Not to be outdone, Roddick dismissed claims that she was ‘selling out to the devil’ by arguing that she would be able to use her influence to change L’Oreal from inside the company. Suppliers who had formally worked with the Body Shop would in future have contracts with L’Oreal, and through an agreement to work with the company for 25 days a year, Roddick would be able to have an input into its ethical sourcing decisions. It seemed that the Body Shop was destined to become a safe, predictable company, carrying out marketing in more of the textbook fashion that had allowed its new owners to grow steadily but surely over the years.
Maybe the missionary zeal had long ago gone out of the Body Shop, so perhaps having new owners who placed less emphasis on ethics would not be too great a price to pay in return for bringing the huge wealth of marketing experience of L’Oreal to the Body Shop. Part of the marketing experience of L’Oreal led it to treat the Body Shop as an independent brand and to respect its trusted heritage. It was aware that ecological concerns were rapidly rising up mainstream consumer’s concerns, and having Roddick on board would not only be good for PR, it could also help change mindsets within L’Oreal more generally.
Roddick died soon after selling out to L’Oreal and her obituaries agreed that she had made a difference to the world. She certainly had put enormous energy into her mission and had been lucky with her timing. However, critics were more divided on whether she was a good marketer for the long haul; after all, it is relatively easy to make money when the tide is going with you and you luck is in, but much more difficult to manage a changing and increasingly saturated marketing environment.

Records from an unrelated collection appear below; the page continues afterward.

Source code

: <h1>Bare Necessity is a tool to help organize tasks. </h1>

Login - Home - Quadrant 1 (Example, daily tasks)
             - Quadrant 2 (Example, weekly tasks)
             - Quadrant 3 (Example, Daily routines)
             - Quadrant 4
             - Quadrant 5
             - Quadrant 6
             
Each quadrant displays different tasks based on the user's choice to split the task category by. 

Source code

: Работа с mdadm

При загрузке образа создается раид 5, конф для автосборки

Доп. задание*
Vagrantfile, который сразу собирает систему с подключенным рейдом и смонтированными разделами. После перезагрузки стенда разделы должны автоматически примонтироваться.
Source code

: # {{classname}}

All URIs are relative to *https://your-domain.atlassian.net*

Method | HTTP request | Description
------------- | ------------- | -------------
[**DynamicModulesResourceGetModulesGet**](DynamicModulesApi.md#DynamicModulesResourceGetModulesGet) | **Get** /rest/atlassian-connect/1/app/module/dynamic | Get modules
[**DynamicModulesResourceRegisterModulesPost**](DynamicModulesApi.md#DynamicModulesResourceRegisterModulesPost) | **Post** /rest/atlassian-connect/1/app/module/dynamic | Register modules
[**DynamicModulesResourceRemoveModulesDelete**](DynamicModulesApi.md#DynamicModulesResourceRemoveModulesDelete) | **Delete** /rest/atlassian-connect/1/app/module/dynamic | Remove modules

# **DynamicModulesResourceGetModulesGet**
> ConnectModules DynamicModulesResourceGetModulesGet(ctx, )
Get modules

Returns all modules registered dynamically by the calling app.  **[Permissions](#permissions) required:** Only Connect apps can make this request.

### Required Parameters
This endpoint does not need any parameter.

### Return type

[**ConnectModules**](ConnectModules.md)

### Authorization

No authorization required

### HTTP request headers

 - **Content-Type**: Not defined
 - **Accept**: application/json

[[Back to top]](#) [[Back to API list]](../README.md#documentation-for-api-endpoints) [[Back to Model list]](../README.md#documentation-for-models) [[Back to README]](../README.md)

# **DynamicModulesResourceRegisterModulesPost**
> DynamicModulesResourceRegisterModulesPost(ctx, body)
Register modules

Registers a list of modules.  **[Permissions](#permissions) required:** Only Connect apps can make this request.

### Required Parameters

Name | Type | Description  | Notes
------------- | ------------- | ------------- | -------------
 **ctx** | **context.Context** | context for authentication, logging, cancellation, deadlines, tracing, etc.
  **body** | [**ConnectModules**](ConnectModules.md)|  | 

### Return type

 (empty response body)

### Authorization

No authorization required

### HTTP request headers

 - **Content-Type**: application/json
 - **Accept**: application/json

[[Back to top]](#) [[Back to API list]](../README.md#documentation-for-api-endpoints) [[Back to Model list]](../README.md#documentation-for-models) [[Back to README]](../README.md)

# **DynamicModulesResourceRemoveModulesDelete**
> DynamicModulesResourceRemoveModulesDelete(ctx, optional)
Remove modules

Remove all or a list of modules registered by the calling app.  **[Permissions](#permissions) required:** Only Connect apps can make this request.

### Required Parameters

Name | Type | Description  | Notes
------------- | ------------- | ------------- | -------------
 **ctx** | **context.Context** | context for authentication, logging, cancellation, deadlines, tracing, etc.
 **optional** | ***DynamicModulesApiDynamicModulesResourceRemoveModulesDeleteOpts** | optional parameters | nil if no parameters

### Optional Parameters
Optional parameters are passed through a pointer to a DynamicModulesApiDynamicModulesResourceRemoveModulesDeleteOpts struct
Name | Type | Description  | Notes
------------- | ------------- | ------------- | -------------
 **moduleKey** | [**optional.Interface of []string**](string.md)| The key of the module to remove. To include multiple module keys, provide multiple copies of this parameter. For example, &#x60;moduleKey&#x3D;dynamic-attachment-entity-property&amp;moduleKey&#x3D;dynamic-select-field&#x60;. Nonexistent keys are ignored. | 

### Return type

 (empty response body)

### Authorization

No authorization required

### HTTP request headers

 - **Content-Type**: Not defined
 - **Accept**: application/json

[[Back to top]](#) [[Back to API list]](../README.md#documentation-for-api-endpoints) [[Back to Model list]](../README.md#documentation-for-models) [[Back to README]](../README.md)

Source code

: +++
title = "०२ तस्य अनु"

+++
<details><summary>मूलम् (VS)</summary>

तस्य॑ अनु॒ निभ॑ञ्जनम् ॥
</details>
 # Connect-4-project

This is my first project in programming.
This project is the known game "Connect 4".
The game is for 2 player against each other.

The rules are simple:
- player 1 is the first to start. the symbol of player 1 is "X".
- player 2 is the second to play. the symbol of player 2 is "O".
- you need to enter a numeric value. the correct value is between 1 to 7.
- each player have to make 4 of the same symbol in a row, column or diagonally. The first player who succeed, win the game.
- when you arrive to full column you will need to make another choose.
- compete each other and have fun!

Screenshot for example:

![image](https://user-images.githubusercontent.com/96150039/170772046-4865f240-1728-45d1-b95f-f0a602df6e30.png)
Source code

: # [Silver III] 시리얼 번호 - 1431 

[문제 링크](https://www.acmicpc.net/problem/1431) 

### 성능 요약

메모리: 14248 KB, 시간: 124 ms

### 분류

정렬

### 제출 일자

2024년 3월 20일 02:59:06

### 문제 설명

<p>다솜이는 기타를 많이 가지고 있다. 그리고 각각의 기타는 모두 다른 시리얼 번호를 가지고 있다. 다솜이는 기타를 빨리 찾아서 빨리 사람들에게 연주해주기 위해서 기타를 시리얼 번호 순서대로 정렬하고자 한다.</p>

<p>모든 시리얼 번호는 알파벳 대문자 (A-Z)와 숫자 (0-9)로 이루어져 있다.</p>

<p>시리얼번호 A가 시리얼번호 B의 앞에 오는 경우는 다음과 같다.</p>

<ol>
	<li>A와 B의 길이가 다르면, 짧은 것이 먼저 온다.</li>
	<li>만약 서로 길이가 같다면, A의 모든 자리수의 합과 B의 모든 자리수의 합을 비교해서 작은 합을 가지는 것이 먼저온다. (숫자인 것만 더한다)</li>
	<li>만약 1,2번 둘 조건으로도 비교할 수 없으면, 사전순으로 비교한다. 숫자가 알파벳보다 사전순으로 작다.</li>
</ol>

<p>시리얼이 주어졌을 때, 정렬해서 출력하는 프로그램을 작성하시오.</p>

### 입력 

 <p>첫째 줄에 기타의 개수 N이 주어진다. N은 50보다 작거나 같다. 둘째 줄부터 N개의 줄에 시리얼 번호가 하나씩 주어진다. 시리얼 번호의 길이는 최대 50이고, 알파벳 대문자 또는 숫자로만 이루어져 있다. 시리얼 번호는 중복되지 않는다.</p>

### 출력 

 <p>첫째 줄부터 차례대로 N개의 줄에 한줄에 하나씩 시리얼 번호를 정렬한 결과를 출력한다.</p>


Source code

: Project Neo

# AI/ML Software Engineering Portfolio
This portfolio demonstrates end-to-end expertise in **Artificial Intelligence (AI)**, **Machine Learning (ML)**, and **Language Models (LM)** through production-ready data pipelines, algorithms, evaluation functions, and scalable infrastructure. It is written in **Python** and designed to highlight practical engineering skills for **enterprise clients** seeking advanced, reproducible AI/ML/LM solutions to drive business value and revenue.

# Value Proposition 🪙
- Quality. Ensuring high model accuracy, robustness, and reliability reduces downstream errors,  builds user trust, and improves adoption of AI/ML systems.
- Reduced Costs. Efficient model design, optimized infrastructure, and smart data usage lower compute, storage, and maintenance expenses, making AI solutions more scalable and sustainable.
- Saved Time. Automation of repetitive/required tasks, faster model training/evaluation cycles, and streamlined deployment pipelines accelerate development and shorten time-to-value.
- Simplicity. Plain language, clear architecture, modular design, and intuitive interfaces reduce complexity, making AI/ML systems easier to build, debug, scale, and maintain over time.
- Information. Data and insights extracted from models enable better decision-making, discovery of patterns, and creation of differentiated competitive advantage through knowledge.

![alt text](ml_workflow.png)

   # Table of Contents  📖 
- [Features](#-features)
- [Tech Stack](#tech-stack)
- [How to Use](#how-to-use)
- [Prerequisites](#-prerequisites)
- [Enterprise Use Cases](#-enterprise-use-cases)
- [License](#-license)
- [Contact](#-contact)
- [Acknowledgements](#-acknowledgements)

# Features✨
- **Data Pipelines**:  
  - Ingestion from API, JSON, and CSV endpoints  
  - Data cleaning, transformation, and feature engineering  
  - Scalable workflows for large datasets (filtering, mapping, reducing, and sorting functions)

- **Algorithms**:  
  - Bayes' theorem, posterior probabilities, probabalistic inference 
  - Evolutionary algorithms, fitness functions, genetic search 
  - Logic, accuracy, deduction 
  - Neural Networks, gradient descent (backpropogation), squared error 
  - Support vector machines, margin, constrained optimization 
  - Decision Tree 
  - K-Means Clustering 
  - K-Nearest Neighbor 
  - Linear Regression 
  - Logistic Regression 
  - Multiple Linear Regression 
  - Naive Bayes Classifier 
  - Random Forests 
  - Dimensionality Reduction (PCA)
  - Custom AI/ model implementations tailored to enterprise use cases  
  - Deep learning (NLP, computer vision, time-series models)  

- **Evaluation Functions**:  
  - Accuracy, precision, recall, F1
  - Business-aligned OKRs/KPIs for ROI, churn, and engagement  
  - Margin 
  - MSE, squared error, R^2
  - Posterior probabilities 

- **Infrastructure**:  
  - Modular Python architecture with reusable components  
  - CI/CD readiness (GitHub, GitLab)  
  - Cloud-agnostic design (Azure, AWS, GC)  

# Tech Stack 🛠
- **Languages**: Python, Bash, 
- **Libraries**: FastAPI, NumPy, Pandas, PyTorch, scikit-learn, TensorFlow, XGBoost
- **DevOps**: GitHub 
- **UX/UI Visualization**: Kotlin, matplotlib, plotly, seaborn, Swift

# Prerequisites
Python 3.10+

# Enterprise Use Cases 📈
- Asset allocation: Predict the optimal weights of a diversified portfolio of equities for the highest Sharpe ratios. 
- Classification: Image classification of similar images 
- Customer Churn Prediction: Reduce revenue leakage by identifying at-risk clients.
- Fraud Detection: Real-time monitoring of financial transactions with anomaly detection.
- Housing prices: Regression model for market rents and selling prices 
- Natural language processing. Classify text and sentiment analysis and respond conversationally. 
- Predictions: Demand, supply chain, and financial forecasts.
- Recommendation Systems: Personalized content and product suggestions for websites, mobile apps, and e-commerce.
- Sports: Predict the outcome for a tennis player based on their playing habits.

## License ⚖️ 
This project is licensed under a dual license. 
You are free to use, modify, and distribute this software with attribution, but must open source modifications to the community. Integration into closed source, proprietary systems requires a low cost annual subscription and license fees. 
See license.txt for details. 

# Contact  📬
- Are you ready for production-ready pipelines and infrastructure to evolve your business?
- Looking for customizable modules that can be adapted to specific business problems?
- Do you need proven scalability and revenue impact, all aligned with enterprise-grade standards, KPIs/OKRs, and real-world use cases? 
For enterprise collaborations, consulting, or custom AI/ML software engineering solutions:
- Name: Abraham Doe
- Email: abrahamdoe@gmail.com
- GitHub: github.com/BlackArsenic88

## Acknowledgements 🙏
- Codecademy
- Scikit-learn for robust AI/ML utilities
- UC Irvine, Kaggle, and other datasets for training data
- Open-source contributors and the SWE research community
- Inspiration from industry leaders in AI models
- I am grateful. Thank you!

Like many entrepreneurs who have been good at creating things, but not so good at maintaining them, was it simply time for Roddick to hand over to classically trained marketers who could rise to the challenge? Questions for discussion Was the body shop practicing marketing or not? Give reasons Was the bodyshop marketing oriented? Could she have saved the company with good Marketing? Do we have such entrepreneurs in Ghana.